▶ _Exercise prompt_: Using the data that follows, return exactly the lines from the one that contains "- [「Contextを完全に理解する」というテーマでGo Conference" through the one that contains "- [TinyGo ハンズオン", ends included.

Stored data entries
- - - -
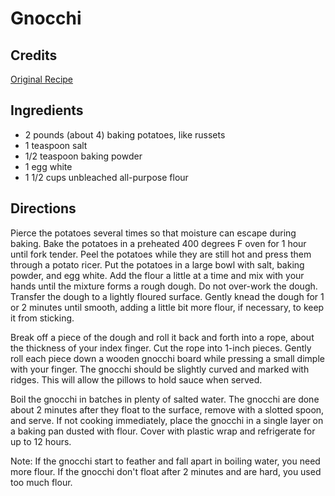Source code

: # Gnocchi 

## Credits

[Original Recipe](http://www.foodtv.com/recipes/re-c1/0,6255,16186,00.html "http://www.foodtv.com/recipes/re-c1/0,6255,16186,00.html")

## Ingredients

- 2 pounds (about 4) baking potatoes, like russets 
- 1 teaspoon salt
- 1/2 teaspoon baking powder
- 1 egg white
- 1 1/2 cups unbleached all-purpose flour

## Directions

Pierce the potatoes several times so that moisture can escape during baking. Bake the potatoes in a preheated 400 degrees F oven for 1 hour until fork tender. Peel the potatoes while they are still hot and press them through a potato ricer. Put the potatoes in a large bowl with salt, baking powder, and egg white. Add the flour a little at a time and mix with your hands until the mixture forms a rough dough. Do not over-work the dough. Transfer the dough to a lightly floured surface. Gently knead the dough for 1 or 2 minutes until smooth, adding a little bit more flour, if necessary, to keep it from sticking.   
  
 Break off a piece of the dough and roll it back and forth into a rope, about the thickness of your index finger. Cut the rope into 1-inch pieces. Gently roll each piece down a wooden gnocchi board while pressing a small dimple with your finger. The gnocchi should be slightly curved and marked with ridges. This will allow the pillows to hold sauce when served.   
  
 Boil the gnocchi in batches in plenty of salted water. The gnocchi are done about 2 minutes after they float to the surface, remove with a slotted spoon, and serve. If not cooking immediately, place the gnocchi in a single layer on a baking pan dusted with flour. Cover with plastic wrap and refrigerate for up to 12 hours.   
  
 Note: If the gnocchi start to feather and fall apart in boiling water, you need more flour. If the gnocchi don't float after 2 minutes and are hard, you used too much flour.

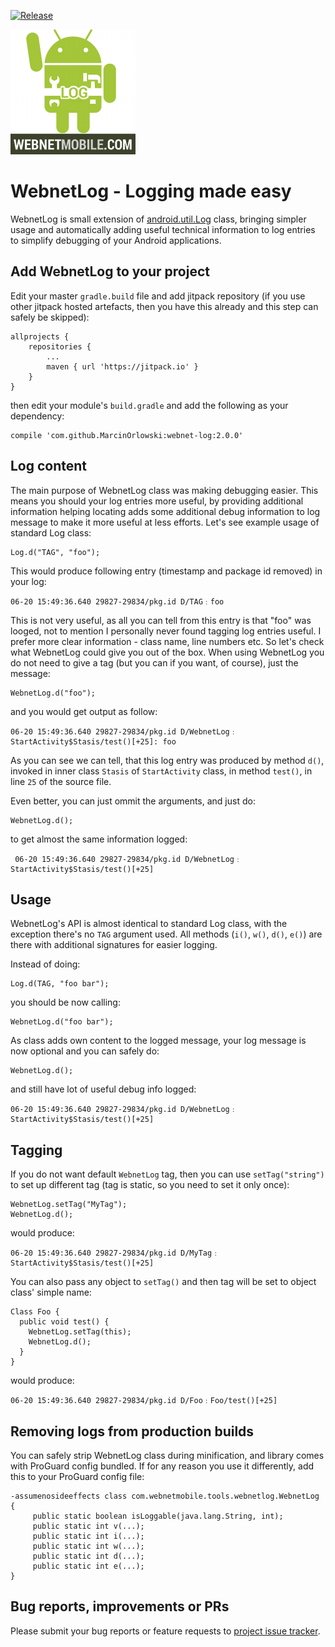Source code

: [![Release](https://jitpack.io/v/MarcinOrlowski/webnet-log.svg)](https://jitpack.io/#MarcinOrlowski/webnet-log)

![WebnetLog](PROJECT/webnet-log-200.png)

WebnetLog - Logging made easy
=============================
 WebnetLog is small extension of [android.util.Log](https://developer.android.com/reference/android/util/Log.html) 
 class, bringing simpler usage and automatically adding
 useful technical information to log entries to simplify debugging of your Android applications.

Add WebnetLog to your project
-----------------------------
 Edit your master `gradle.build` file and add jitpack repository (if you use other jitpack hosted artefacts,
 then you have this already and this step can safely be skipped):

    allprojects {
        repositories {
			...
			maven { url 'https://jitpack.io' }
		}
	}

 then edit your module's `build.gradle` and add the following as your dependency:

    compile 'com.github.MarcinOrlowski:webnet-log:2.0.0'

Log content
-----------
 The main purpose of WebnetLog class was making debugging easier. This means you should your log entries
 more useful, by providing additional information helping locating adds some additional debug information
 to log message to make it more useful at less efforts. Let's see example usage of standard Log class:

    Log.d("TAG", "foo");

 This would produce following entry (timestamp and package id removed) in your log:

    06-20 15:49:36.640 29827-29834/pkg.id D/TAG﹕foo

 This is not very useful, as all you can tell from this entry is that "foo" was looged, not to mention
 I personally never found tagging log entries useful. I prefer more clear information - class name,
 line numbers etc. So let's check what WebnetLog could give you out of the box. When using WebnetLog
 you do not need to give a tag (but you can if you want, of course), just the message:

    WebnetLog.d("foo");

 and you would get output as follow:

    06-20 15:49:36.640 29827-29834/pkg.id D/WebnetLog﹕StartActivity$Stasis/test()[+25]: foo

 As you can see we can tell, that this log entry was produced by method `d()`, invoked in inner class
 `Stasis` of `StartActivity` class, in method `test()`, in line `25` of the source file.

 Even better, you can just ommit the arguments, and just do:

    WebnetLog.d();

 to get almost the same information logged:

     06-20 15:49:36.640 29827-29834/pkg.id D/WebnetLog﹕StartActivity$Stasis/test()[+25]


Usage
-----
 WebnetLog's API is almost identical to standard Log class, with the exception there's no `TAG`
 argument used. All methods (`i()`, `w()`, `d()`, `e()`) are there with additional signatures for
 easier logging.

 Instead of doing:

    Log.d(TAG, "foo bar");

 you should be now calling:

    WebnetLog.d("foo bar");

 As class adds own content to the logged message, your log message is now optional and you can safely do:

    WebnetLog.d();

 and still have lot of useful debug info logged:

    06-20 15:49:36.640 29827-29834/pkg.id D/WebnetLog﹕StartActivity$Stasis/test()[+25]


Tagging
-------
 If you do not want default `WebnetLog` tag, then you can use `setTag("string")`
 to set up different tag (tag is static, so you need to set it only once):

    WebnetLog.setTag("MyTag");
    WebnetLog.d();

 would produce:

    06-20 15:49:36.640 29827-29834/pkg.id D/MyTag﹕StartActivity$Stasis/test()[+25]

 You can also pass any object to `setTag()` and then tag will be set to object class'
 simple name:

    Class Foo {
      public void test() {
        WebnetLog.setTag(this);
        WebnetLog.d();
      }
    }

would produce:

    06-20 15:49:36.640 29827-29834/pkg.id D/Foo﹕Foo/test()[+25]


Removing logs from production builds
------------------------------------
 You can safely strip WebnetLog class during minification, and library comes with ProGuard config
 bundled. If for any reason you use it differently, add this to your ProGuard config file:

    -assumenosideeffects class com.webnetmobile.tools.webnetlog.WebnetLog {
         public static boolean isLoggable(java.lang.String, int);
         public static int v(...);
         public static int i(...);
         public static int w(...);
         public static int d(...);
         public static int e(...);
    }


Bug reports, improvements or PRs
--------------------------------
 Please submit your bug reports or feature requests to [project issue tracker](https://github.com/MarcinOrlowski/webnet-log/issues).
 
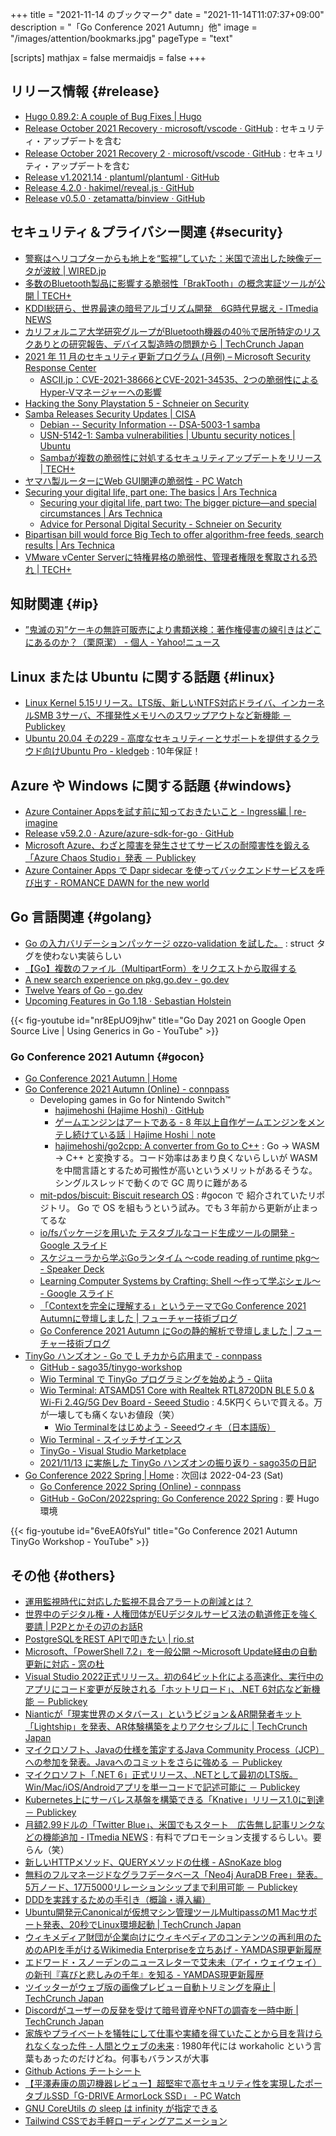 +++
title = "2021-11-14 のブックマーク"
date =  "2021-11-14T11:07:37+09:00"
description = "「Go Conference 2021 Autumn」他"
image = "/images/attention/bookmarks.jpg"
pageType = "text"

[scripts]
  mathjax = false
  mermaidjs = false
+++

## リリース情報 {#release}

- [Hugo 0.89.2: A couple of Bug Fixes | Hugo](https://gohugo.io/news/0.89.2-relnotes/)
- [Release October 2021 Recovery · microsoft/vscode · GitHub](https://github.com/microsoft/vscode/releases/tag/1.62.1) : セキュリティ・アップデートを含む
- [Release October 2021 Recovery 2 · microsoft/vscode · GitHub](https://github.com/microsoft/vscode/releases/tag/1.62.2) : セキュリティ・アップデートを含む
- [Release v1.2021.14 · plantuml/plantuml · GitHub](https://github.com/plantuml/plantuml/releases/tag/v1.2021.14)
- [Release 4.2.0 · hakimel/reveal.js · GitHub](https://github.com/hakimel/reveal.js/releases/tag/4.2.0)
- [Release v0.5.0 · zetamatta/binview · GitHub](https://github.com/zetamatta/binview/releases/tag/v0.5.0)

## セキュリティ＆プライバシー関連 {#security}

- [警察はヘリコプターからも地上を“監視”していた：米国で流出した映像データが波紋 | WIRED.jp](https://wired.jp/2021/11/07/ddosecrets-police-helicopter-data-leak/)
- [多数のBluetooth製品に影響する脆弱性「BrakTooth」の概念実証ツールが公開 | TECH+](https://news.mynavi.jp/article/20211106-2178624/)
- [KDDI総研ら、世界最速の暗号アルゴリズム開発　6G時代見据え - ITmedia NEWS](https://www.itmedia.co.jp/news/articles/2111/09/news084.html)
- [カリフォルニア大学研究グループがBluetooth機器の40％で居所特定のリスクありとの研究報告、デバイス製造時の問題から  |  TechCrunch Japan](https://jp.techcrunch.com/2021/11/08/ble-location-tracking-attack/)
- [2021 年 11 月のセキュリティ更新プログラム (月例) – Microsoft Security Response Center](https://msrc-blog.microsoft.com/2021/11/09/202111-security-updates/)
  - [ASCII.jp：CVE-2021-38666とCVE-2021-34535、2つの脆弱性によるHyper-Vマネージャーへの影響](https://ascii.jp/elem/000/004/074/4074940/)
- [Hacking the Sony Playstation 5 - Schneier on Security](https://www.schneier.com/blog/archives/2021/11/hacking-the-sony-playstation-5.html)
- [Samba Releases Security Updates | CISA](https://us-cert.cisa.gov/ncas/current-activity/2021/11/09/samba-releases-security-updates)
  - [Debian -- Security Information -- DSA-5003-1 samba](https://www.debian.org/security/2021/dsa-5003)
  - [USN-5142-1: Samba vulnerabilities | Ubuntu security notices | Ubuntu](https://ubuntu.com/security/notices/USN-5142-1)
  - [Sambaが複数の脆弱性に対処するセキュリティアップデートをリリース | TECH+](https://news.mynavi.jp/article/20211110-2182676/)
- [ヤマハ製ルーターにWeb GUI関連の脆弱性  - PC Watch](https://pc.watch.impress.co.jp/docs/news/1365341.html)
- [Securing your digital life, part one: The basics | Ars Technica](https://arstechnica.com/features/2021/10/securing-your-digital-life-part-1/)
  - [Securing your digital life, part two: The bigger picture—and special circumstances | Ars Technica](https://arstechnica.com/information-technology/2021/10/securing-your-digital-life-part-2/)
  - [Advice for Personal Digital Security - Schneier on Security](https://www.schneier.com/blog/archives/2021/11/advice-for-personal-digital-security.html)
- [Bipartisan bill would force Big Tech to offer algorithm-free feeds, search results | Ars Technica](https://arstechnica.com/tech-policy/2021/11/bill-proposes-algorithm-free-option-on-big-tech-platforms-may-portend-bigger-steps/)
- [VMware vCenter Serverに特権昇格の脆弱性、管理者権限を奪取される恐れ | TECH+](https://news.mynavi.jp/article/20211112-2185252/)

## 知財関連 {#ip}

- [”鬼滅の刃”ケーキの無許可販売により書類送検：著作権侵害の線引きはどこにあるのか？（栗原潔） - 個人 - Yahoo!ニュース](https://news.yahoo.co.jp/byline/kuriharakiyoshi/20211110-00267388)

## Linux または Ubuntu に関する話題 {#linux}

- [Linux Kernel 5.15リリース。LTS版、新しいNTFS対応ドライバ、インカーネルSMB 3サーバ、不揮発性メモリへのスワップアウトなど新機能 － Publickey](https://www.publickey1.jp/blog/21/linux_kernel_515ltsntfssmb_3.html)
- [Ubuntu 20.04 その229 - 高度なセキュリティーとサポートを提供するクラウド向けUbuntu Pro - kledgeb](https://kledgeb.blogspot.com/2021/11/ubuntu-2004-229-ubuntu-pro.html) : 10年保証！

## Azure や Windows に関する話題 {#windows}

- [Azure Container Appsを試す前に知っておきたいこと - Ingress編 | re-imagine](https://ToruMakabe.github.io/post/az-containerapps-ingress-things-to-know/)
- [Release v59.2.0 · Azure/azure-sdk-for-go · GitHub](https://github.com/Azure/azure-sdk-for-go/releases/tag/v59.2.0)
- [Microsoft Azure、わざと障害を発生させてサービスの耐障害性を鍛える「Azure Chaos Studio」発表 － Publickey](https://www.publickey1.jp/blog/21/microsoft_azureazure_chaos_studio.html)
- [Azure Container Apps で Dapr sidecar を使ってバックエンドサービスを呼び出す - ROMANCE DAWN for the new world](https://gooner.hateblo.jp/entry/2021/11/13/155331)

## Go 言語関連 {#golang}

- [Go の入力バリデーションパッケージ ozzo-validation を試した。](https://zenn.dev/mattn/articles/893f28eff96129) : struct タグを使わない実装らしい
- [【Go】複数のファイル（MultipartForm）をリクエストから取得する](https://zenn.dev/someone7140/articles/f4e93ad47930cd)
- [A new search experience on pkg.go.dev - go.dev](https://go.dev/blog/pkgsite-search-redesign)
- [Twelve Years of Go - go.dev](https://go.dev/blog/12years)
- [Upcoming Features in Go 1.18 · Sebastian Holstein](https://sebastian-holstein.de/post/2021-11-08-go-1.18-features/)

{{< fig-youtube id="nr8EpUO9jhw" title="Go Day 2021 on Google Open Source Live | Using Generics in Go - YouTube" >}}

### Go Conference 2021 Autumn {#gocon}

- [Go Conference 2021 Autumn | Home](https://gocon.jp/2021autumn/)
- [Go Conference 2021 Autumn (Online) - connpass](https://gocon.connpass.com/event/213865/)
  - Developing games in Go for Nintendo Switch™
    - [hajimehoshi (Hajime Hoshi) · GitHub](https://github.com/hajimehoshi)
    - [ゲームエンジンはアートである - 8 年以上自作ゲームエンジンをメンテし続けている話｜Hajime Hoshi｜note](https://note.com/hajimehoshi/n/nc09751f2dbf9)
    - [hajimehoshi/go2cpp: A converter from Go to C++](https://github.com/hajimehoshi/go2cpp) : Go → WASM → C++ と変換する。コード効率はあまり良くないらしいが WASM を中間言語とするため可搬性が高いというメリットがあるそうな。シングルスレッドで動くので GC 周りに難がある
  - [mit-pdos/biscuit: Biscuit research OS](https://github.com/mit-pdos/biscuit) : #gocon で 紹介されていたリポジトリ。 Go で OS を組もうという試み。でも３年前から更新が止まってるな
  - [io/fsパッケージを用いた テスタブルなコード生成ツールの開発 - Google スライド](https://docs.google.com/presentation/d/1Ve4GyJGQG-3_Cz5Alse2Am7k4ngcpiCpwwgSfDPzmnE/edit#slide=id.p)
  - [スケジューラから学ぶGoランタイム 〜code reading of runtime pkg〜 - Speaker Deck](https://speakerdeck.com/sakiengineer/sukeziyurakaraxue-bugorantaimu-code-reading-of-runtime-pkg)
  - [Learning Computer Systems by Crafting: Shell  〜作って学ぶシェル〜 - Google スライド](https://docs.google.com/presentation/d/e/2PACX-1vTjNhH-Fh3WwUe-hLT777OI4YOAxtG5YUqIfEzt63nwyvzNra-7leKPz4YcwWSuHt-jBJxAbuPliWXg/pub#slide=id.p)
  - [「Contextを完全に理解する」というテーマでGo Conference 2021 Autumnに登壇しました | フューチャー技術ブログ](https://future-architect.github.io/articles/20211119a/)
  - [Go Conference 2021 Autumn にGoの静的解析で登壇しました | フューチャー技術ブログ](https://future-architect.github.io/articles/20211122a/)
- [TinyGo ハンズオン  - Go で L チカから応用まで - connpass](https://gocon.connpass.com/event/226098/)
  - [GitHub - sago35/tinygo-workshop](https://github.com/sago35/tinygo-workshop)
  - [Wio Terminal で TinyGo プログラミングを始めよう - Qiita](https://qiita.com/sago35/items/92b22e8cbbf99d0cd3ef)
  - [Wio Terminal: ATSAMD51 Core with Realtek RTL8720DN BLE 5.0 & Wi-Fi 2.4G/5G Dev Board - Seeed Studio](https://www.seeedstudio.com/Wio-Terminal-p-4509.html) : 4.5K円くらいで買える。万が一壊しても痛くないお値段（笑）
    - [Wio Terminalをはじめよう - Seeedウィキ（日本語版）](http://wiki.seeedstudio.com/jp/Wio-Terminal-Getting-Started/)
  - [Wio Terminal - スイッチサイエンス](https://www.switch-science.com/catalog/6360/)
  - [TinyGo - Visual Studio Marketplace](https://marketplace.visualstudio.com/items?itemName=tinygo.vscode-tinygo)
  - [2021/11/13 に実施した TinyGo ハンズオンの振り返り - sago35の日記](https://sago35.hatenablog.com/entry/2021/11/22/084916)
- [Go Conference 2022 Spring  | Home](https://gocon.jp/2022spring/) : 次回は 2022-04-23 (Sat)
  - [Go Conference 2022 Spring (Online) - connpass](https://gocon.connpass.com/event/212162/)
  - [GitHub - GoCon/2022spring: Go Conference 2022 Spring](https://github.com/GoCon/2022spring) : 要 Hugo 環境

{{< fig-youtube id="6veEA0fsYuI" title="Go Conference 2021 Autumn TinyGo Workshop - YouTube" >}}


## その他 {#others}

- [運用監視時代に対応した監視不具合アラートの削減とは？](https://zenn.dev/supersatton/articles/cf260f20e06dde)
- [世界中のデジタル権・人権団体がEUデジタルサービス法の軌道修正を強く要請 | P2Pとかその辺のお話R](https://p2ptk.org/freedom-of-speech/3440)
- [PostgreSQLをREST APIで叩きたい  |  rio.st](https://rio.st/2021/11/09/postgresql%e3%82%92rest-api%e3%81%a7%e5%8f%a9%e3%81%8d%e3%81%9f%e3%81%84/)
- [Microsoft、「PowerShell 7.2」を一般公開 ～Microsoft Update経由の自動更新に対応 - 窓の杜](https://forest.watch.impress.co.jp/docs/news/1364749.html)
- [Visual Studio 2022正式リリース。初の64ビット化による高速化、実行中のアプリにコード変更が反映される「ホットリロード」、.NET 6対応など新機能 － Publickey](https://www.publickey1.jp/blog/21/visual_studio_202264net_6.html)
- [Nianticが「現実世界のメタバース」というビジョン＆AR開発者キット「Lightship」を発表、AR体験構築をよりアクセシブルに  |  TechCrunch Japan](https://jp.techcrunch.com/2021/11/09/2021-11-08-niantic-reveals-its-vision-for-a-real-world-metaverse-releases-lightship-ar-developer-kit/)
- [マイクロソフト、Javaの仕様を策定するJava Community Process（JCP）への参加を発表。Javaへのコミットをさらに強める － Publickey](https://www.publickey1.jp/blog/21/javajava_community_processjcpjava.html)
- [マイクロソフト「.NET 6」正式リリース、.NETとして最初のLTS版。Win/Mac/iOS/Androidアプリを単一コードで記述可能に － Publickey](https://www.publickey1.jp/blog/21/net_6netlts.html)
- [Kubernetes上にサーバレス基盤を構築できる「Knative」リリース1.0に到達 － Publickey](https://www.publickey1.jp/blog/21/kubernetesknative10.html)
- [月額2.99ドルの「Twitter Blue」、米国でもスタート　広告無し記事リンクなどの機能追加 - ITmedia NEWS](https://www.itmedia.co.jp/news/articles/2111/10/news068.html) : 有料でプロモーション支援するらしい。要らん（笑）
- [新しいHTTPメソッド、QUERYメソッドの仕様 - ASnoKaze blog](https://asnokaze.hatenablog.com/entry/2021/11/09/231858)
- [無料のフルマネージドなグラフデータベース「Neo4j AuraDB Free」発表。5万ノード、17万5000リレーションシップまで利用可能 － Publickey](https://www.publickey1.jp/blog/21/neo4j_auradb_free5175000.html)
- [DDDを実践するための手引き（概論・導入編）](https://zenn.dev/kohii/articles/b96634b9a14897)
- [Ubuntu開発元Canonicalが仮想マシン管理ツールMultipassのM1 Macサポート発表、20秒でLinux環境起動  |  TechCrunch Japan](https://jp.techcrunch.com/2021/11/11/ubuntu-publisher-bring-m1-mac-multipass/)
- [ウィキメディア財団が企業向けにウィキペディアのコンテンツの再利用のためのAPIを手がけるWikimedia Enterpriseを立ちあげ - YAMDAS現更新履歴](https://yamdas.hatenablog.com/entry/20211111/wikimedia-enterprise)
- [エドワード・スノーデンのニュースレターで艾未未（アイ・ウェイウェイ）の新刊『喜びと悲しみの千年』を知る - YAMDAS現更新履歴](https://yamdas.hatenablog.com/entry/20211111/ai-weiwei)
- [ツイッターがウェブ版の画像プレビュー自動トリミングを廃止  |  TechCrunch Japan](https://jp.techcrunch.com/2021/11/12/2021-11-11-twitter-no-longer-crops-image-previews-on-the-web/)
- [Discordがユーザーの反発を受けて暗号資産やNFTの調査を一時中断  |  TechCrunch Japan](https://jp.techcrunch.com/2021/11/12/2021-11-10-discord-nfts-crypto-jason-citron/)
- [家族やプライベートを犠牲にして仕事や実績を得ていたことから目を背けられなくなった件 - 人間とウェブの未来](https://hb.matsumoto-r.jp/entry/2021/11/12/110219) : 1980年代には workaholic という言葉もあったのだけどね。何事もバランスが大事
- [Github Actions チートシート](https://zenn.dev/masaaania/articles/c930f2f755a577)
- [【平澤寿康の周辺機器レビュー】超堅牢で高セキュリティ性を実現したポータブルSSD「G-DRIVE ArmorLock SSD」  - PC Watch](https://pc.watch.impress.co.jp/docs/column/hirasawa/1365715.html)
- [GNU CoreUtils の sleep は infinity が指定できる](https://zenn.dev/mattn/articles/bf1be136609be5)
- [Tailwind CSSでお手軽ローディングアニメーション](https://zenn.dev/catnose99/articles/19a05103ab9ec7)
- - - -
▶ _Exercise output_:
  - [「Contextを完全に理解する」というテーマでGo Conference 2021 Autumnに登壇しました | フューチャー技術ブログ](https://future-architect.github.io/articles/20211119a/)
  - [Go Conference 2021 Autumn にGoの静的解析で登壇しました | フューチャー技術ブログ](https://future-architect.github.io/articles/20211122a/)
- [TinyGo ハンズオン  - Go で L チカから応用まで - connpass](https://gocon.connpass.com/event/226098/)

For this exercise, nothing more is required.